PBL Netherlands Environmental Assessment Agency

OECD Environmental Outlook: The pattern across issues and regions

Trade-offs

Next to synergies, trade-offs are real and need further exploration. One example featuring in this table is the connection between trade liberalisation, agricultural technology and protection of biodiversity. A possible implication is that policies on agricultural technology and  biodiversity protection form a necessary ingredient for liberalisation of agricultural production and trade. 

Also, there is the connection between improving access to better sanitation worldwide and waste water treatment that has to keep up with expanding connections to public sewerage. Failure to do so will result in steep increases in the loading of pollutants on ecosystems and  in public health risks. In relation to this, a certain proportion of investments in better sanitation should be earmarked – or added – in order to boost waste water treatment, as well.

Goals and targets

Environmental goal-setting needs to be ambitious. In fact, relative to a benchmark of climate stabilisation at global mean temperatures not much more than two degrees Celsius, all of the broad policy packages fall short. But the more ambitious 450 ppm multigas stabilisation case does go in this direction. 
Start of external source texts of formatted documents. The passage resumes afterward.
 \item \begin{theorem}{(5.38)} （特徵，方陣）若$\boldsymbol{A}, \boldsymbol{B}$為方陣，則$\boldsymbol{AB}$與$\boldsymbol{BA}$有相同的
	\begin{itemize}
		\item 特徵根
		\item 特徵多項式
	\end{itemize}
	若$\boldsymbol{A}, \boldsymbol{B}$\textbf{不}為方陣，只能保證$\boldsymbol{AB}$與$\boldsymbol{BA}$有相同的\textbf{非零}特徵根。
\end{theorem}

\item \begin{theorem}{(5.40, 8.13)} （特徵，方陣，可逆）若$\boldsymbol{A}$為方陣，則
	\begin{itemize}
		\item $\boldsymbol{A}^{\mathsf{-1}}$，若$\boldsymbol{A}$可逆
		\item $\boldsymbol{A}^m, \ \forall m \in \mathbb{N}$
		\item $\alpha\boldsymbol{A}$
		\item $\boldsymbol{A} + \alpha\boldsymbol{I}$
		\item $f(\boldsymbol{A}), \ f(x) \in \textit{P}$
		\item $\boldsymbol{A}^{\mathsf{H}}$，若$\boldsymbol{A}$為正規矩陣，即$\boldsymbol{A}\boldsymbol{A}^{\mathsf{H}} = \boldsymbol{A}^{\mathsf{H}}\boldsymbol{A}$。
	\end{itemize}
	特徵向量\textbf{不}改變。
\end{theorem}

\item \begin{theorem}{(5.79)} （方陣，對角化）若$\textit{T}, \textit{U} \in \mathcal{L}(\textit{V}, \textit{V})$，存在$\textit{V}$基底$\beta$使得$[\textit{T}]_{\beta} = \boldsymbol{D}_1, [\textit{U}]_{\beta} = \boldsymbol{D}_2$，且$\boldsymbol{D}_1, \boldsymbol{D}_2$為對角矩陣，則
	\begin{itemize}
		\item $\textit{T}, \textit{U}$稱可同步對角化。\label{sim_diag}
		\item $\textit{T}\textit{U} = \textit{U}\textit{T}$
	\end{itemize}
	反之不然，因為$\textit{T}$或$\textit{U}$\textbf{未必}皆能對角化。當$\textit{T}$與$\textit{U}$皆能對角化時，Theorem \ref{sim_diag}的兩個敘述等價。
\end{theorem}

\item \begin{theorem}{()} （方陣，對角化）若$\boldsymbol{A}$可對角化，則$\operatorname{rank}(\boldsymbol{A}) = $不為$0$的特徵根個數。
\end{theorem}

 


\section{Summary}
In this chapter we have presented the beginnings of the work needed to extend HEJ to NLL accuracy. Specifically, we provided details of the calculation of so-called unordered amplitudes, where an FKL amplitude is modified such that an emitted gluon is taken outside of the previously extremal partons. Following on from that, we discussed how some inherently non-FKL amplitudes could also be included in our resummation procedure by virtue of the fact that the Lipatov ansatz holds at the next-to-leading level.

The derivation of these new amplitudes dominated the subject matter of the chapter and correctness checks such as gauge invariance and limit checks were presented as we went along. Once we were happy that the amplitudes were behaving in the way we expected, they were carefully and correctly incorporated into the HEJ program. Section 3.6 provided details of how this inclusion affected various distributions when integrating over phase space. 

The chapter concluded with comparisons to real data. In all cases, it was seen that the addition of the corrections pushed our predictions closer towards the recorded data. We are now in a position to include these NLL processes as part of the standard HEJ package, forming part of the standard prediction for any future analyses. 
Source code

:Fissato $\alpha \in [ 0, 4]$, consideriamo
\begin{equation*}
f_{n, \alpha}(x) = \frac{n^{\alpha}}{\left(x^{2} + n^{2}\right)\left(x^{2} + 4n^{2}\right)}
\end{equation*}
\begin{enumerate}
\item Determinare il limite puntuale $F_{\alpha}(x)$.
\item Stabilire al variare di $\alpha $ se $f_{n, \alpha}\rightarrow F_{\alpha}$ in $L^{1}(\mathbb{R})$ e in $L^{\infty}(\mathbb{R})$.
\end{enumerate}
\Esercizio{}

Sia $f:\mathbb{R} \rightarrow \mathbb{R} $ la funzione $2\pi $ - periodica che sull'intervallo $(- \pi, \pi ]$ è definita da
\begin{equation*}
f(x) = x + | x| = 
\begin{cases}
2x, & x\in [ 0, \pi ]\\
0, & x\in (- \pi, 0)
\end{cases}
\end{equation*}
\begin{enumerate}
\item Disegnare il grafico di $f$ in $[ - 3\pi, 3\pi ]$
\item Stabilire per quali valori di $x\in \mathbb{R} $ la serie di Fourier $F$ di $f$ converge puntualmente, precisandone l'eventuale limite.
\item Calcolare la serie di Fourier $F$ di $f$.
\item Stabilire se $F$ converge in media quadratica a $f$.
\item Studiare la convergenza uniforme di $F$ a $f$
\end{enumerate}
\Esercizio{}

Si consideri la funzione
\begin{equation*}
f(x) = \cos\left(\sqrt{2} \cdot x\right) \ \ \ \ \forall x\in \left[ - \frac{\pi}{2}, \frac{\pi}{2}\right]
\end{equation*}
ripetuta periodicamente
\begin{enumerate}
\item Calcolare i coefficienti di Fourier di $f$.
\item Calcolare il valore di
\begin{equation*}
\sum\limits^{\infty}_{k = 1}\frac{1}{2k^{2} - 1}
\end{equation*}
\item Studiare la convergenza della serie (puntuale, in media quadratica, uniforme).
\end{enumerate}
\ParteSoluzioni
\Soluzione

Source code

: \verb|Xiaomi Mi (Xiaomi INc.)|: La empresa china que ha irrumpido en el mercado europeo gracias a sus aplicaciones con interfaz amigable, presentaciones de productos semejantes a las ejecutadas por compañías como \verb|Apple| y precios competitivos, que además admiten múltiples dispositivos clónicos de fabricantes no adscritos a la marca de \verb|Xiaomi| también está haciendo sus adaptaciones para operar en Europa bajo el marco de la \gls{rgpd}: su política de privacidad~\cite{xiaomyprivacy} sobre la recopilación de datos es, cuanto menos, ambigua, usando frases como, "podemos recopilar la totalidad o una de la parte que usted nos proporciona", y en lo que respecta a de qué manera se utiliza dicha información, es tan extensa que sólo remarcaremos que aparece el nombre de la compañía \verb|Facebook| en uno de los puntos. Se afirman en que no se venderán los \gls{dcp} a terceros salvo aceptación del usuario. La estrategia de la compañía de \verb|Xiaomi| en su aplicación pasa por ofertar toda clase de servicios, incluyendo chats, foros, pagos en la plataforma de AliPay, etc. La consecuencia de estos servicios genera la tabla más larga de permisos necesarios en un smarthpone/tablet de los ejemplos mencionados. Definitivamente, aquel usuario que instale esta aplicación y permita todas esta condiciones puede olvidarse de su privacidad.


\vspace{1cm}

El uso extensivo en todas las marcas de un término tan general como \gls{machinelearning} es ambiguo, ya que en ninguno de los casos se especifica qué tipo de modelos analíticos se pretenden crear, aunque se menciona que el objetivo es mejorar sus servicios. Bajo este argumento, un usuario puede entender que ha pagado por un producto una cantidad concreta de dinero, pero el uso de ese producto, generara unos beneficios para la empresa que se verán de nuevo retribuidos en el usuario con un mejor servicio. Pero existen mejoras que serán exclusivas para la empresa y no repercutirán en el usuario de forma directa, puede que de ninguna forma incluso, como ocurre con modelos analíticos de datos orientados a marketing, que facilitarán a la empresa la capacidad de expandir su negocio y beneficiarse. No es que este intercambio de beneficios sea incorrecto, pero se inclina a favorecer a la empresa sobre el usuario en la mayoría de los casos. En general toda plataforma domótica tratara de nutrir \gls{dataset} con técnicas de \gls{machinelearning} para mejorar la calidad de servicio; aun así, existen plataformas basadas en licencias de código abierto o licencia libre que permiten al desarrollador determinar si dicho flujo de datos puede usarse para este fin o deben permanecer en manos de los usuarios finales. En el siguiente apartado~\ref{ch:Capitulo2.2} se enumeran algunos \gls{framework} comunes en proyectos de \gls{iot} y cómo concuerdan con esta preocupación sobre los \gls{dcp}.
The difference between the issues also highlights a need for policies that address some issues head on. For example, without explicit protection, biodiversity will keep on deteriorating at the current rate or even faster. Also, without policies targeted at agricultural water use, problems of water stress will only become more serious.

Timing

Inertia is a factor to be reckoned with. It is the common factor that makes the rows in Table 1.2 look so similar, even between the baseline and the global policy package. When focusing on impact (such as climate change) rather than pressure (such as emissions) the  slowest element in the chain is highlighted. At the end of the chain all delays accumulate: from the time needed for education, replacement of capital stock and year after year improvements in resource efficiencies, to the longevity of some human-induced changes to the environment. 

The delay between action and result surely is a a political handicap. It is also a key reason to prioritise those actions that deal with durable infrastructure and capital goods, such as city layout, power plants or the fishing fleet, and seize opportunities arising through the current dynamic development of the BRIC economies.